Pow Wow

Wilson Spotted Bird of Oklahoma participates in Intertribal Dancing Saturday afternoon at the 10th annual The Echota Cherokee Powwow at Sportsmans Lake Park, which continues today. Gates open at 9 a.m.

In the old days, when some Native American tribes held ceremonies or feasts, it was traditional to start with a grass dance, which served two purposes.

First and foremost, it blessed the land, but also, it flattened the grass for the ceremony as dancers slowly circled the area to steady a drum beat.

While the grass was well-mowed at Sportsmans Lake Park Saturday, it didn't stop members of the Echota Cherokee Tribe of Alabama from performing a traditional grass dance, and many other dances.

"That was back in the day, before they had weedeaters and sling blades," said Echota Cherokee member Darrell Childers of Eva, who admits there are several other interpretations of the grass dance.

In addition to the Echota, Childers is also a member of the White Horse Singers, just one of the musical groups performing at the 10th annual pow wow.

The event featured food, arts and crafts, story telling and the main event, traditional dancing, singing and drumming.

Dancers came from all over the state and the Southeast to participate.

According to 13-year-old dancer Zachery Bell, it can take up to two years to learn a single dance.

"If you have someone to teach you, it's faster, but I mostly learned on my own."

In addition to his dance, Zachery said it takes many hours to craft their dance regalia. His sequin-studded regalia was a gift from a friend.

After participating in the men's fancy dance, Donald Stalk Wolf Coleman, explained how Native American names are derived.

According to Coleman, while Cherokee tradition says the eldest man or woman in the tribe names all children when they are born, it is more common today for tribe members to pick their own name.

In either case, the name is meant to describe the tribe member.

His own name, Stalk Wolf, comes from his love of hunting and tracking. His son's name, Hunter Snake Eyes, came from an incident when he spotted a snake and warned his father before it bit him.

"He saved my life," Coleman said.

According to Chief Charlotte Hallmark, all funds raised during the pow wow go to benefit the tribe. Funds come from the $5 admission fee, which is split with the park. They also come from renting booth space.

"We are just delighted with the turn out this year, especially since it's so hot out today," she said. "We always try to get stuff here that people don't see every day."

The pow wow continues at Sportsmans Lake Park today, beginning at 9 a.m.

Hallmark said the Echota Cherokee Tribe of Alabama is made up of a group of Cherokees who incorporated in 1984 with the passage of the Davis Strong Act.

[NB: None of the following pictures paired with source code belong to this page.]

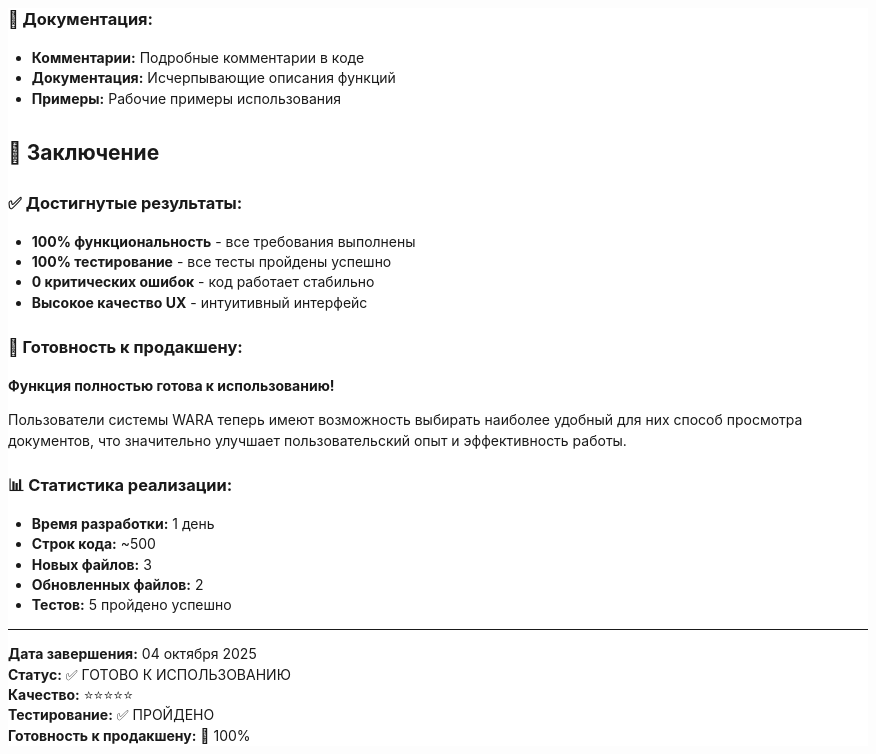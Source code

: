 ### 📝 Документация:
- **Комментарии:** Подробные комментарии в коде
- **Документация:** Исчерпывающие описания функций
- **Примеры:** Рабочие примеры использования

## 🎉 Заключение

### ✅ Достигнутые результаты:
- **100% функциональность** - все требования выполнены
- **100% тестирование** - все тесты пройдены успешно
- **0 критических ошибок** - код работает стабильно
- **Высокое качество UX** - интуитивный интерфейс

### 🚀 Готовность к продакшену:
**Функция полностью готова к использованию!**

Пользователи системы WARA теперь имеют возможность выбирать наиболее удобный для них способ просмотра документов, что значительно улучшает пользовательский опыт и эффективность работы.

### 📊 Статистика реализации:
- **Время разработки:** 1 день
- **Строк кода:** ~500
- **Новых файлов:** 3
- **Обновленных файлов:** 2
- **Тестов:** 5 пройдено успешно

---

**Дата завершения:** 04 октября 2025  
**Статус:** ✅ ГОТОВО К ИСПОЛЬЗОВАНИЮ  
**Качество:** ⭐⭐⭐⭐⭐  
**Тестирование:** ✅ ПРОЙДЕНО  
**Готовность к продакшену:** 🚀 100%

The word Echota means "rising from the ashes," a reference to the former Cherokee capital of Echota, Ga.

That city took its name from the original Chota (Cherokee Town), the first Cherokee capital, which was located near present-day Monroe, Tenn.

While Chota grew to have more than 500 residents, earning the name "metropolis," on maps, it was burned by colonial forces during the American Revolution in 1780.

Though the city was rebuilt, it never regained its former strength, and most of its members were scattered.

Eventually, they formed another capital, New Echota, near their hunting grounds in Georgia.

The Cherokee stayed there until 1838, when they were relocated to the western U.S. in what is commonly called The Trail of Tears.

According to Hallmark, many of the present-day Echota Cherokee of Alabama tribe members descended from people who either returned to the East after their removal or hid in the area for years, hiding their true identities to avoid removal.

Many claimed to be "Black Dutch" to assimilate in white society. While they managed to stay closer to their original homes, much of their language and customs have been lost.

The Echota Cherokee of Alabama have more than 32,000 tribal members across the state and nation.

"We choose to gather to preserve our culture and learn the old ways," Hallmark said.